26 June 2026, 04:20

Mönchengladbach plant modernen Wirtschaftsstandort an der Rheinstraße mit 200 neuen Jobs

Neues Busbetriebszentrum, Fahrzeugzulassungs- und Führerscheinstelle: Umzug von der Rheinstraße-Industriezone

Mönchengladbach plant modernen Wirtschaftsstandort an der Rheinstraße mit 200 neuen Jobs

Mönchengladbach treibt die Pläne voran, das Industriegebiet an der Rheinstraße zu einem modernen Wirtschaftsstandort umzugestalten. Der Ausschuss für Planung, Bau und Stadtentwicklung der Stadt beriet am Dienstag, dem 23. Juni, über den Beschluss zur Einleitung des Bebauungsplanverfahrens. Ziel der Initiative ist es, neue gewerbliche Chancen zu schaffen und gleichzeitig bestehende Arbeitsplätze zu sichern sowie zusätzliche zu schaffen.

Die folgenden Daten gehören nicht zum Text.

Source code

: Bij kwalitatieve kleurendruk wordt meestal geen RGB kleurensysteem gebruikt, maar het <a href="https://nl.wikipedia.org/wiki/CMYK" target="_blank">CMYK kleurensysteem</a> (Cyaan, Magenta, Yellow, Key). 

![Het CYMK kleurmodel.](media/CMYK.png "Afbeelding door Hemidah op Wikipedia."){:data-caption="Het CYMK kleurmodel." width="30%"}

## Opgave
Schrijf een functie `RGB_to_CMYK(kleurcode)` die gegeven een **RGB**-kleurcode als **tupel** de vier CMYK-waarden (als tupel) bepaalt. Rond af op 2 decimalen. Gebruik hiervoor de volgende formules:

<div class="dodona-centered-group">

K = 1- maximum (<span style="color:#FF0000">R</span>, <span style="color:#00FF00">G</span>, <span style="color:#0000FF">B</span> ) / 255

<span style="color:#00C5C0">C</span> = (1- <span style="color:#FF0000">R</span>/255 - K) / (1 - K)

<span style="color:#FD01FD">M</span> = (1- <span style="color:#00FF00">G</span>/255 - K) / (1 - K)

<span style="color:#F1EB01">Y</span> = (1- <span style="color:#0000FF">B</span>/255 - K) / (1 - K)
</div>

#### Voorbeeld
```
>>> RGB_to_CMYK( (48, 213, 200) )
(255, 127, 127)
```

Das unter dem Namen „GE Rheinstraße“ geführte Bebauungsplanverfahren bildet den rechtlichen Rahmen für das Vorhaben. Es umfasst das Gelände zwischen Rheinstraße, Schwalmstraße, Hofstraße und August-Monforts-Straße, angrenzend an den bestehenden Standort von GE Vernova. Das Unternehmen benötigt mehr Fläche, um sein Wachstum zu unterstützen und seine langfristige Zukunft in der Stadt zu sichern.

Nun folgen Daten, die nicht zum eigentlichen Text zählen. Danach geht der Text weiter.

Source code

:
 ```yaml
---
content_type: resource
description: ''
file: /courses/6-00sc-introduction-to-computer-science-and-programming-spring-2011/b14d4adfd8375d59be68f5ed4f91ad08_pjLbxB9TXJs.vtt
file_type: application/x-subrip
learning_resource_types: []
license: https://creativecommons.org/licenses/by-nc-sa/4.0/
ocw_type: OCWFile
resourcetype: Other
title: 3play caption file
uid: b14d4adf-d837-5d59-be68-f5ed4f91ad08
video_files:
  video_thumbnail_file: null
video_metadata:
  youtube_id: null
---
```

Ein zentraler Bestandteil des Plans ist die Verlegung des NEW-Busbetriebshofs auf das Gelände der ehemaligen Niederrhein-Kaserne. Dadurch wird Fläche für die gewerbliche Entwicklung freigegeben. Zudem sieht das Projekt einen Grün- und Freiflächenkorridor vor, der von der Schwalmstraße in Richtung Hardterbroicher Markt verläuft. Diese Grünflächen sollen bei Starkregen die Belastung des Kanalsystems verringern und den Hochwasserschutz verbessern.

Die Entwicklung ist Teil des „Nachhaltigen Gewerbeflächenkonzepts“ der Stadt sowie der Prioritätenliste für gewerbliche Ansiedlungen. Erwartet wird, dass rund 390 bestehende Arbeitsplätze erhalten bleiben und etwa 200 neue geschaffen werden.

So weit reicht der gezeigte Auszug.